Oh, what a noble goal. Oh, if only that were really true of the current educational system in the US. Maybe it was in the past. Maybe it still is in random towns and other countries. But today’s system appears to be focused predominantly on test scores and political correctness. I remember when it was more important for teachers to focus on teaching students how to learn, and how to think, not WHAT to think. Or maybe I only wish I remember that time; hard to say. Luckily, parents can still play a part in raising their children with a curiosity and quest for knowledge, and teach them how to question and reason and not simply learn to recite facts and numbers and call it a day.
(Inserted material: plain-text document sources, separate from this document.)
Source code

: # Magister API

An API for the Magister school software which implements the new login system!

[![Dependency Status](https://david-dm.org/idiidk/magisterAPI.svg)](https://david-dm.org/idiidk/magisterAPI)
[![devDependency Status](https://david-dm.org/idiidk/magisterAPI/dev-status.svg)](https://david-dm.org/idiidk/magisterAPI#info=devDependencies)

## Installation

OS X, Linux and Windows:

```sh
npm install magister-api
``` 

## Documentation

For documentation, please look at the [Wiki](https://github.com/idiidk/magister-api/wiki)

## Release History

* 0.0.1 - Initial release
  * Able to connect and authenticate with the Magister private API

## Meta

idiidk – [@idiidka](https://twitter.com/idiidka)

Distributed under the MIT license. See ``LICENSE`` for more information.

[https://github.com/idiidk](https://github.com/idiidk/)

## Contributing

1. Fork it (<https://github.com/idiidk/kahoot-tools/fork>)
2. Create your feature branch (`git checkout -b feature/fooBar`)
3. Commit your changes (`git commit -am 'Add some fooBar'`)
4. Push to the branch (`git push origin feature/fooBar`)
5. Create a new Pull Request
Editing projects for weeks ending December 10, 2017
Recommendation letters, Academic Research Articles, Website content
Client countries: China, US


 

 

Assumptions

assumptions

Project quote

“In the 1960s, Soviet astronomer, Nikolai Kardashev, devised a scale to rate the kind of theoretical civilization that we might develop into and the kind of alien civilizations that the SKA might reveal to exist elsewhere in the universe. In broad terms, according to Kardashev, out there in the cosmos, there may be intelligent life capable of making contact with us and it will be at one or another level of development. He classified these civilizations as Type One, Type Two or Type Three civilizations. For a benchmark, humans at this moment are—yep, Type Zero point five; we don’t rate, we’re barely on the scale. This comes as a real blow to our collective ego, especially if we think the whole universe was made only for us.” (Michael Smorenburg, 2014; A Trojan Affair)

My thoughts

For the record, one of my favorite authors to edit for. Unique writing talent, in my opinion.
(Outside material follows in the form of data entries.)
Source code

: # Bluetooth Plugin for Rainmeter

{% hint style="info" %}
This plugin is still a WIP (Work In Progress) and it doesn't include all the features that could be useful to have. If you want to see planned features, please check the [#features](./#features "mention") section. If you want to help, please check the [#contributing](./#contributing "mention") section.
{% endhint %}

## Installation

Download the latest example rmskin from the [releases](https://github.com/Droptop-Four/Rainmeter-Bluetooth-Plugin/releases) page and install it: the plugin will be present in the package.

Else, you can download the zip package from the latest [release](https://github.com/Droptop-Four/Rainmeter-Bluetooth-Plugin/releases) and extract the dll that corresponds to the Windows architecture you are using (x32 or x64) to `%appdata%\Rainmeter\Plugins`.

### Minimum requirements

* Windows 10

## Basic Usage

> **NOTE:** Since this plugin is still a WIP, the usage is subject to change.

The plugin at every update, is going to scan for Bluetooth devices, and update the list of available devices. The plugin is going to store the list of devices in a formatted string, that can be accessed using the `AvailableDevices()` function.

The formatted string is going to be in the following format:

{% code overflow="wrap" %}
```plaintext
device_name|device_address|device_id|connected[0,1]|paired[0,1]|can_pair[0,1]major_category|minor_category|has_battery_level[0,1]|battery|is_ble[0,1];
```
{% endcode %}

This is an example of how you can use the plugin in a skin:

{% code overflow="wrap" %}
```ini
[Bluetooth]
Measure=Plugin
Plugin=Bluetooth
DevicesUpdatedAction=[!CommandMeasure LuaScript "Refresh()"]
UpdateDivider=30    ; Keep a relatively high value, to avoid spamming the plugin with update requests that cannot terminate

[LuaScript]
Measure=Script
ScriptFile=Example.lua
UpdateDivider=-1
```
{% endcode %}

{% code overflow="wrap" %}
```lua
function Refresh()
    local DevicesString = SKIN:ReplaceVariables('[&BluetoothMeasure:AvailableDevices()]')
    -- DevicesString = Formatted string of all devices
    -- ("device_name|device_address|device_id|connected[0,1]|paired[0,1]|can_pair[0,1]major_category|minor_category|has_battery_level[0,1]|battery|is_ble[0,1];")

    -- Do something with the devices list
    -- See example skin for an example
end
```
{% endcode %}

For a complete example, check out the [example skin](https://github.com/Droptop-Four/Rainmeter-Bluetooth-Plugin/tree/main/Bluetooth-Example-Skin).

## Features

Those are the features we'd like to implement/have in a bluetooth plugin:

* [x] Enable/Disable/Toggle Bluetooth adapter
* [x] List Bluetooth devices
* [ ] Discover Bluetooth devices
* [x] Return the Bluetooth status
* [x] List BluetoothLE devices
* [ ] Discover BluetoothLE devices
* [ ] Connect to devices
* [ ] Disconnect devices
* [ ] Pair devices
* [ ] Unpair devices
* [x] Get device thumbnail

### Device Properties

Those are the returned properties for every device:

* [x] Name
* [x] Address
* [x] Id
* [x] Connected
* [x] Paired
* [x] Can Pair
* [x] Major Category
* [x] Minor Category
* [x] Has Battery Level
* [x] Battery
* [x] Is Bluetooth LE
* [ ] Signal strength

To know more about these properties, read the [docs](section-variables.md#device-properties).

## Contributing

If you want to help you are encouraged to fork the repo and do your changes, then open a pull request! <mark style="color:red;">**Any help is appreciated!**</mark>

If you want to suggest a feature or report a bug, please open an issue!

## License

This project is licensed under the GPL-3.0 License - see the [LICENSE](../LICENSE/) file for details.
I love reading science fiction, especially space related and military fiction titles. It’s fun to contemplate what non-human beings would look like and act like and how we would interact with them. It’s also an interesting intellectual exercise to theorize how their civilizations would compare to our own. But I feel it is unscientific and ridiculous to approve funding for programs costing millions or billions of dollars based on something that has not been proven to exist to any extent whatsoever. How can we possibly rate humans on this Kardashev scale in the real world, when it’s based on unproven guesses? On wishes and dreams?

Logic, or deductive reasoning, is defined as the following process:

“Deductive reasoning goes in the same direction as that of the conditionals, and links premises with conclusions. If all premises are true, the terms are clear, and the rules of deductive logic are followed, then the conclusion reached is necessarily true.” (Wikipedia contributors. “Deductive Reasoning.” Wikipedia, The Free Encyclopedia. 1 Dec. 2017. Web.)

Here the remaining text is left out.